Of course, today the Democratic Party is aligned with liberal impulses in North Carolina. During Reconstruction and through at least the New Deal it was the party of white supremacy throughout the South. In other words, the Democrats of the past are the Republicans of today, so I found it disconcerting to hear this view of Reconstruction expressed by a Democrat of the 21 st century.
The truth of what occurred in the South during Reconstruction has been thoroughly suppressed by the lies of the victors whose gains were won through violence, intimidation and fraud. The legitimacy of the governments they established depended on their crimes being covered up.
If Reconstruction was a terrible time for blacks in the South, then what followed would logically be much worse because liberation was replaced by subjugation when the forces of white supremacy drove democratically elected black officials and their white allies from elected office through a concerted campaign of murder and vicious beatings. The result was that black people were systematically denied the right to vote and denied the right of equal protection under the law until the civil rights movement of the mid-20th century effectively challenged the racist laws that prevailed across the South.
Another church friend, a white pastor who has spent much of his adult life striving to overcome the white supremacist mythology that enveloped his Georgia upbringing, has enabled my continuing education in the historical facts of race in the South.
Not too many people in YES! Weekly’s readership care one bit about racial conflict. To the extent that a few do, I would wager that the majority resent hearing that white supremacists have been the perpetrator rather than the victim of the crime. Which is exactly why I contend it’s important to write about.
My pastor friend handed me a slightly battered hardback copy of The Bloody Shirt: Terror After Appomattox, a historical account by Stephen Budiansky that was published by Viking last year. It’s an exceedingly readable book written for a popular audience as opposed to being a comprehensive account.
Budianski writes of how rather than submit to defeat after the surrender of General Robert E. Lee at Appomattox, the leading white men of the South organized the secret militias of the Ku Klux Klan and terrorized all those who stood in the way of restoring white supremacy after slavery was abolished and the 14 th amendment established once and for all that former slaves and their descendents were citizens with equal rights under the law. Despite the efforts of Republican officials and some US military officers to document and prosecute the crimes, the Klan campaign was so effective and relentless in preventing witnesses from testifying that justice was thwarted.

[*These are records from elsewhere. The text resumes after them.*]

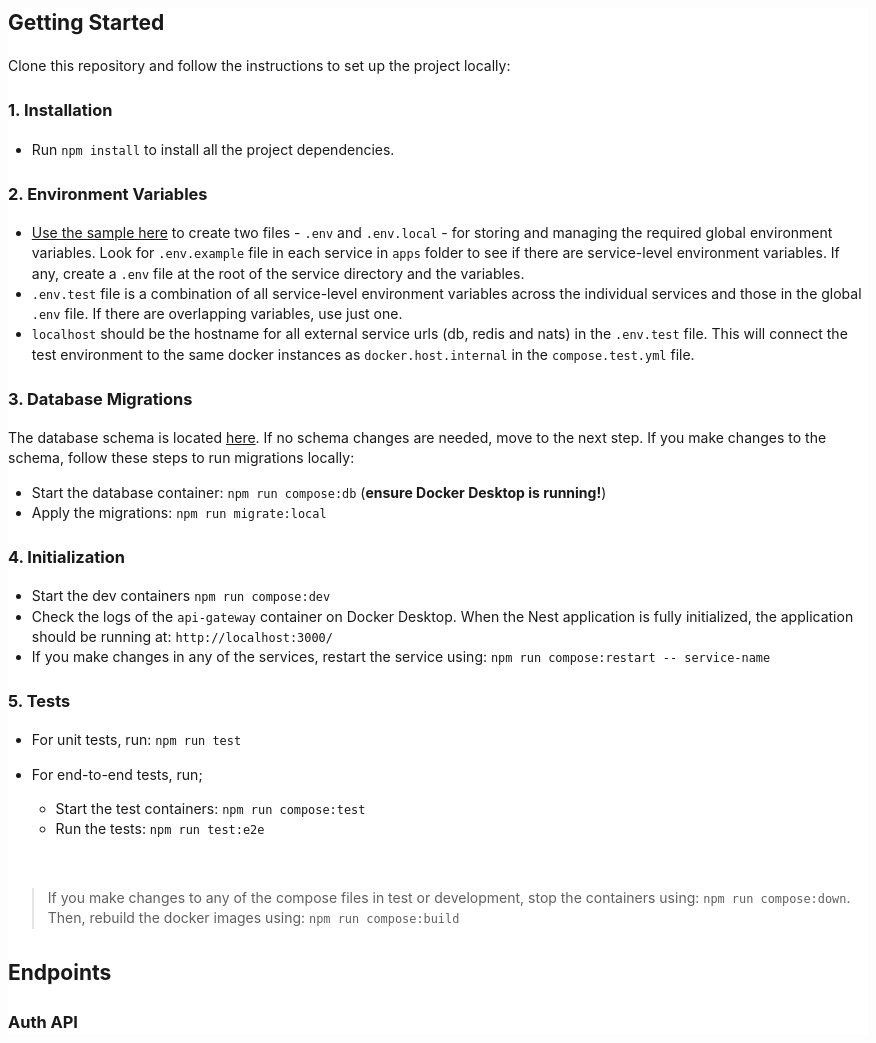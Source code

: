 ## Getting Started

Clone this repository and follow the instructions to set up the project locally:

### 1. Installation

- Run `npm install` to install all the project dependencies.

### 2. Environment Variables

- [Use the sample here](./.env.example) to create two files - `.env` and `.env.local` - for storing and managing the required global environment variables. Look for `.env.example` file in each service in `apps` folder to see if there are service-level environment variables. If any, create a `.env` file at the root of the service directory and the variables.
- `.env.test` file is a combination of all service-level environment variables across the individual services and those in the global `.env` file. If there are overlapping variables, use just one.
- `localhost` should be the hostname for all external service urls (db, redis and nats) in the `.env.test` file. This will connect the test environment to the same docker instances as `docker.host.internal` in the `compose.test.yml` file.

### 3. Database Migrations

The database schema is located [here](prisma/schema.prisma). If no schema changes are needed, move to the next step. If you make changes to the schema, follow these steps to run migrations locally:

- Start the database container: `npm run compose:db` (**ensure Docker Desktop is running!**)
- Apply the migrations: `npm run migrate:local`

### 4. Initialization

- Start the dev containers `npm run compose:dev`
- Check the logs of the `api-gateway` container on Docker Desktop. When the Nest application is fully initialized, the application should be running at: `http://localhost:3000/`
- If you make changes in any of the services, restart the service using: `npm run compose:restart -- service-name`

### 5. Tests

- For unit tests, run: `npm run test`
- For end-to-end tests, run;

  - Start the test containers: `npm run compose:test`
  - Run the tests: `npm run test:e2e`

<br>

> If you make changes to any of the compose files in test or development, stop the containers using: `npm run compose:down`. Then, rebuild the docker images using: `npm run compose:build`

## Endpoints

### Auth API
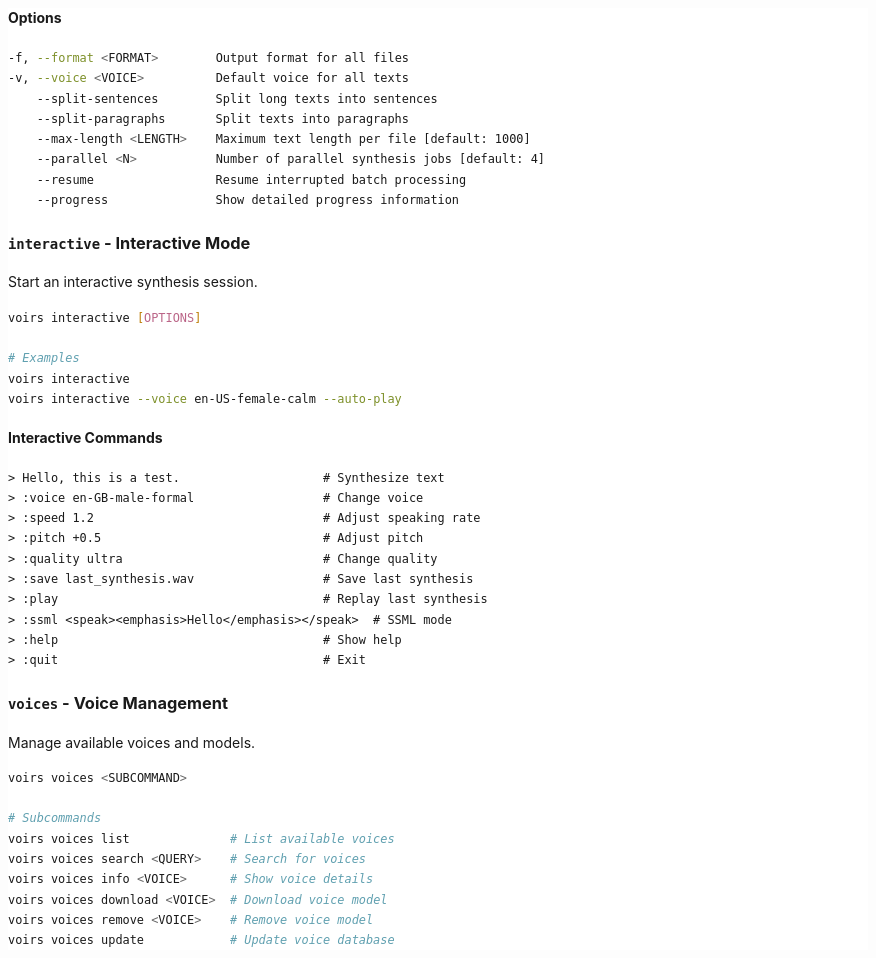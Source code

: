 #### Options

```bash
-f, --format <FORMAT>        Output format for all files
-v, --voice <VOICE>          Default voice for all texts
    --split-sentences        Split long texts into sentences
    --split-paragraphs       Split texts into paragraphs
    --max-length <LENGTH>    Maximum text length per file [default: 1000]
    --parallel <N>           Number of parallel synthesis jobs [default: 4]
    --resume                 Resume interrupted batch processing
    --progress               Show detailed progress information
```

### `interactive` - Interactive Mode

Start an interactive synthesis session.

```bash
voirs interactive [OPTIONS]

# Examples
voirs interactive
voirs interactive --voice en-US-female-calm --auto-play
```

#### Interactive Commands

```
> Hello, this is a test.                    # Synthesize text
> :voice en-GB-male-formal                  # Change voice
> :speed 1.2                                # Adjust speaking rate
> :pitch +0.5                               # Adjust pitch
> :quality ultra                            # Change quality
> :save last_synthesis.wav                  # Save last synthesis
> :play                                     # Replay last synthesis
> :ssml <speak><emphasis>Hello</emphasis></speak>  # SSML mode
> :help                                     # Show help
> :quit                                     # Exit
```

### `voices` - Voice Management

Manage available voices and models.

```bash
voirs voices <SUBCOMMAND>

# Subcommands
voirs voices list              # List available voices
voirs voices search <QUERY>    # Search for voices
voirs voices info <VOICE>      # Show voice details
voirs voices download <VOICE>  # Download voice model
voirs voices remove <VOICE>    # Remove voice model
voirs voices update            # Update voice database
```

The lies propagated to deflect these crimes are especially impressive.
The book’s title comes from a phrase, “waving the bloody shirt,” long used by defenders of white supremacy to heap mockery on adversaries who supposedly exaggerate and embellish on their offenses for purposes of political gain. The phrase reflects an actual event that took place in Monroe County, Mississippi in 1871 in which a northern man named Allen P. Huggins was dragged from his bed by a group of robed “men of cultivation, well educated, a much different class of men than I ever supposed I would meet in a Ku-Klux gang” who had decided to teach him a lesson.
Budianski writes that “as superintendent of schools for the county, Huggins had instituted public schooling, was trying to ‘educate the negroes,’ they said. They had stood just as long as they were going to. Now he had ten days to leave — leave the county, leave the state altogether — or be killed.”
For his refusal to accede, Budianski writes that Huggins received 75 lashes from a stout leather stirrup “until he was left senseless.”
The fictional part of the story, according to Budianski’s account, is that a US Army lieutenant recovered the victim’s bloody nightshirt and carried it to Washington, DC, where a Massachusetts congressman waved it on the floor of Congress during a speech denouncing Southern outrages. In fact, Huggins traveled to Washington to testify before Congress, but Budianski writes that “the phrase has since entered the American political lexicon as a synonym for any rabble-rousing demagoguery, any below-the-belt appeal aimed at stirring old enmities.”
This rhetorical sleight of hand is particularly audacious. As Budianski writes, “That the Southerners who uttered this phrase were so unconcerned about the obvious implications it carried for their own criminality, however, seems remarkable, for whoever was waving the shirt, there was unavoidably, or so one would think, the matter of just whose blood it was, and how it had gotten there.”